Activity >>
The word "COPA" may appear in lines of the data below. Say how many lines hold it, giving only the number.

Saved entries:
========================================

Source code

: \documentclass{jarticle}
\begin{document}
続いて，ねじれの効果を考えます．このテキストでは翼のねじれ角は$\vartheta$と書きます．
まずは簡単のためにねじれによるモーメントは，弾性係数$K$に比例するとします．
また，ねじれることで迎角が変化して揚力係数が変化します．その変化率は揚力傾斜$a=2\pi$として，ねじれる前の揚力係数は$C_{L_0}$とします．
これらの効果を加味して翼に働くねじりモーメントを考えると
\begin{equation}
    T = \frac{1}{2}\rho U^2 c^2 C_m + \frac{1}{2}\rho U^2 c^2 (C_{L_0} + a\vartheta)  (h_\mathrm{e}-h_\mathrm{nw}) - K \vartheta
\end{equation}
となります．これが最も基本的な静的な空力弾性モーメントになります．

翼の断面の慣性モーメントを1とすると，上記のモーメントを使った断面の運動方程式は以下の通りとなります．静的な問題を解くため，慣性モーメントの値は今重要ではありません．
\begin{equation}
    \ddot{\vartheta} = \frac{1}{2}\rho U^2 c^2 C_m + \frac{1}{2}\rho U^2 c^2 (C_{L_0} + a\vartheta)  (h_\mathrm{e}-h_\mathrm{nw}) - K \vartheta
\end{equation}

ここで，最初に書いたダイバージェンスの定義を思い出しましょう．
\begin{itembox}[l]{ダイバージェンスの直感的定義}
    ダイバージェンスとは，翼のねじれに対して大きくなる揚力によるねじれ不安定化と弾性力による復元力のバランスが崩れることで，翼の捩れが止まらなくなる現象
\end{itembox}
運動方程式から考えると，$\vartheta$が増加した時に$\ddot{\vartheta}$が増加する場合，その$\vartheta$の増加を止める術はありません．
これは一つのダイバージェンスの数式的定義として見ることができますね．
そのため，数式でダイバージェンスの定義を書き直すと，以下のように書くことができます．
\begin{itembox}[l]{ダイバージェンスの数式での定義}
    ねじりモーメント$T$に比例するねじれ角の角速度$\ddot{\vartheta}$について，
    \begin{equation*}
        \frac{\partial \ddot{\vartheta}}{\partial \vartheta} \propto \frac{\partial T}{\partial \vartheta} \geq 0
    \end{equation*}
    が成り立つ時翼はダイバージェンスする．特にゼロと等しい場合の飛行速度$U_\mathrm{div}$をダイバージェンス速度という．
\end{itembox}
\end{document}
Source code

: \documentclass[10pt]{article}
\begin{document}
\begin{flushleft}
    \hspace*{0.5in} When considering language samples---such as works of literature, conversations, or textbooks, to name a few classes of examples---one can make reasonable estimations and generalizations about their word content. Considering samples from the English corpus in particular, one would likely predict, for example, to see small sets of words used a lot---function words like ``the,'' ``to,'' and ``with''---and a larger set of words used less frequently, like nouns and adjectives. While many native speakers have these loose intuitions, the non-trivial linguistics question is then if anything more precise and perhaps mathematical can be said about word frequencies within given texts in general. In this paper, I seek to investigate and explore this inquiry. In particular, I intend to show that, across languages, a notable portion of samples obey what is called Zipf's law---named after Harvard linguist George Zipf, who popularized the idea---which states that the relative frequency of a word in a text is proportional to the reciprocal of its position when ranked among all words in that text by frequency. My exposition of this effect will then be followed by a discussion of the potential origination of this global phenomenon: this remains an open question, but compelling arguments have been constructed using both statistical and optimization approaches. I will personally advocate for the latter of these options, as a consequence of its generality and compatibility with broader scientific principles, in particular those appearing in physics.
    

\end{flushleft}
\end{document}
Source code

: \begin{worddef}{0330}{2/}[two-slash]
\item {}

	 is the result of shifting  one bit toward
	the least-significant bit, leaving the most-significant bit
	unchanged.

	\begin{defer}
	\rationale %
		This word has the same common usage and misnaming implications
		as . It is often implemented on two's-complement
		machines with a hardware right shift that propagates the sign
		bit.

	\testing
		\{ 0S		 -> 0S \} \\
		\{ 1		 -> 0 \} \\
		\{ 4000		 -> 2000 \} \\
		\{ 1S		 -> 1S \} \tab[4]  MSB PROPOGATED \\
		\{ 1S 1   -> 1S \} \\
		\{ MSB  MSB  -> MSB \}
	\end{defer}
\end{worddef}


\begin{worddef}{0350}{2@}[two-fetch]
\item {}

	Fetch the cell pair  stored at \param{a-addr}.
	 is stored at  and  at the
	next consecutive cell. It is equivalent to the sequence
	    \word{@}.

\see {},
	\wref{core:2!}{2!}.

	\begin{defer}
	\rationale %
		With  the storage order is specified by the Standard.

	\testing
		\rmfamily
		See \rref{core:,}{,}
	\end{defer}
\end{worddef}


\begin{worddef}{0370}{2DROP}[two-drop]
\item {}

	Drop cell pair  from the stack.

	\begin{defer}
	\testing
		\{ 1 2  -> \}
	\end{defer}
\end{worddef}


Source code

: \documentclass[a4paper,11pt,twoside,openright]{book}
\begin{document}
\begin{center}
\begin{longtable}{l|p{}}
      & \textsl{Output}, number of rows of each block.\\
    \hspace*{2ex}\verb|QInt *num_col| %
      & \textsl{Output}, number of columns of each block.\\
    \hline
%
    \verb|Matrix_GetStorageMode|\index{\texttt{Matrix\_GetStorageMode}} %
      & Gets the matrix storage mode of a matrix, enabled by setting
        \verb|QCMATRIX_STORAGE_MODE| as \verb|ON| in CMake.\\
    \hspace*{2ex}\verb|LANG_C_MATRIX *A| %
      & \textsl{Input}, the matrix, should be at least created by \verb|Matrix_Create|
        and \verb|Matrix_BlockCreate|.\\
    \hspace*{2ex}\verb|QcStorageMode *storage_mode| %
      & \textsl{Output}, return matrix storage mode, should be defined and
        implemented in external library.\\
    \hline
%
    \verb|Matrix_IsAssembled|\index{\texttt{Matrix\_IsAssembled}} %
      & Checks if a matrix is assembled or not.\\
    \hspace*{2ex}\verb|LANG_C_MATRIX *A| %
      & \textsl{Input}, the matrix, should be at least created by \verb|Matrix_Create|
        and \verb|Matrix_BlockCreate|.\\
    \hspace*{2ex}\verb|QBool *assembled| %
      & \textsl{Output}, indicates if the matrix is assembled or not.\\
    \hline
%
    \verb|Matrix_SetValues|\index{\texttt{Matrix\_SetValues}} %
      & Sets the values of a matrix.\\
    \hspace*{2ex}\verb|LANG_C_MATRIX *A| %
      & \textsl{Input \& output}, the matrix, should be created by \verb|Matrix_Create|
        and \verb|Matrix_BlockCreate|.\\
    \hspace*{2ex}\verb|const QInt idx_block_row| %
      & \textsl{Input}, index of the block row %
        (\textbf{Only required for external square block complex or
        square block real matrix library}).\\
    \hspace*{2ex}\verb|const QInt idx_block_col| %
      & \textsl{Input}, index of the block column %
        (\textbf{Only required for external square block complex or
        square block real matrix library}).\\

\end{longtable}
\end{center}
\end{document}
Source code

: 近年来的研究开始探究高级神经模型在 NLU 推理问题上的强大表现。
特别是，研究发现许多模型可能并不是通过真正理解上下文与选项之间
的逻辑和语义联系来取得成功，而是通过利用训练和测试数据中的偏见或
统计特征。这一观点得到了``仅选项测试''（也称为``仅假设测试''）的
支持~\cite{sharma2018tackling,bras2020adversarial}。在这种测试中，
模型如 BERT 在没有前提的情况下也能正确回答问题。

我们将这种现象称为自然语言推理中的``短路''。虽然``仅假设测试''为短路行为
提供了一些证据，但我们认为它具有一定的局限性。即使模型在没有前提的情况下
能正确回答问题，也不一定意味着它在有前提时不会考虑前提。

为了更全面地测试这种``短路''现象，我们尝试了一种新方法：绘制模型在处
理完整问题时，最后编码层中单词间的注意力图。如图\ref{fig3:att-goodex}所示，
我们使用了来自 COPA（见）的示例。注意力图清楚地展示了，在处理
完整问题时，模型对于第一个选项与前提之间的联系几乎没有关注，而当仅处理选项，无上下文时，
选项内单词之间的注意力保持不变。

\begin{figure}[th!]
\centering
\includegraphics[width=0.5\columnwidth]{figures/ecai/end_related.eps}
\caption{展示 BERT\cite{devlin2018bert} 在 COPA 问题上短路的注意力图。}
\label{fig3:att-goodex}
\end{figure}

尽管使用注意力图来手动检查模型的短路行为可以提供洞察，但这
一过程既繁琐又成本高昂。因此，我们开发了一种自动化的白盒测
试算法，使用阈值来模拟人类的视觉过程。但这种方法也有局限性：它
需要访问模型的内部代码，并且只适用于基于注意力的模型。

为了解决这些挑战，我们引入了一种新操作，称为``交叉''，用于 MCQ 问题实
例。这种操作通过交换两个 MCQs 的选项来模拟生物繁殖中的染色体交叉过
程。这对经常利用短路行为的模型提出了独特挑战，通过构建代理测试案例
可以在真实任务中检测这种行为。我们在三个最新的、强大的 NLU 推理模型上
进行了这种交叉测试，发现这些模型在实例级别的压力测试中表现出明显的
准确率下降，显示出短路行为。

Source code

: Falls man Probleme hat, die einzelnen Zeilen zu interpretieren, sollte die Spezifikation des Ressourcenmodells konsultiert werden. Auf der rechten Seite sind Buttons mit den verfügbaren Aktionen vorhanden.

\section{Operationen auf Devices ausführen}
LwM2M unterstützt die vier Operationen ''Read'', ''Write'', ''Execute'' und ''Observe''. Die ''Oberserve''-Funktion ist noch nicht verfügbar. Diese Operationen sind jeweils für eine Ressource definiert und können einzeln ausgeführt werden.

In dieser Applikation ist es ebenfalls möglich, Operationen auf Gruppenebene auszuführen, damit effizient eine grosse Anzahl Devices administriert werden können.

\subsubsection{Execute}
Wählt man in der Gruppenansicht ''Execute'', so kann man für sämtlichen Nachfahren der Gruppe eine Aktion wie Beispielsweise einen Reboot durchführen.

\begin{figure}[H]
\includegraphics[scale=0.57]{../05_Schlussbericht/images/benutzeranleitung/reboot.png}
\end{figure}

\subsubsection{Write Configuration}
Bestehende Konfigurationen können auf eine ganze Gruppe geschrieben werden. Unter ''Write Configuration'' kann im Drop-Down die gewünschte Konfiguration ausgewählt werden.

========================================

Solution >>
2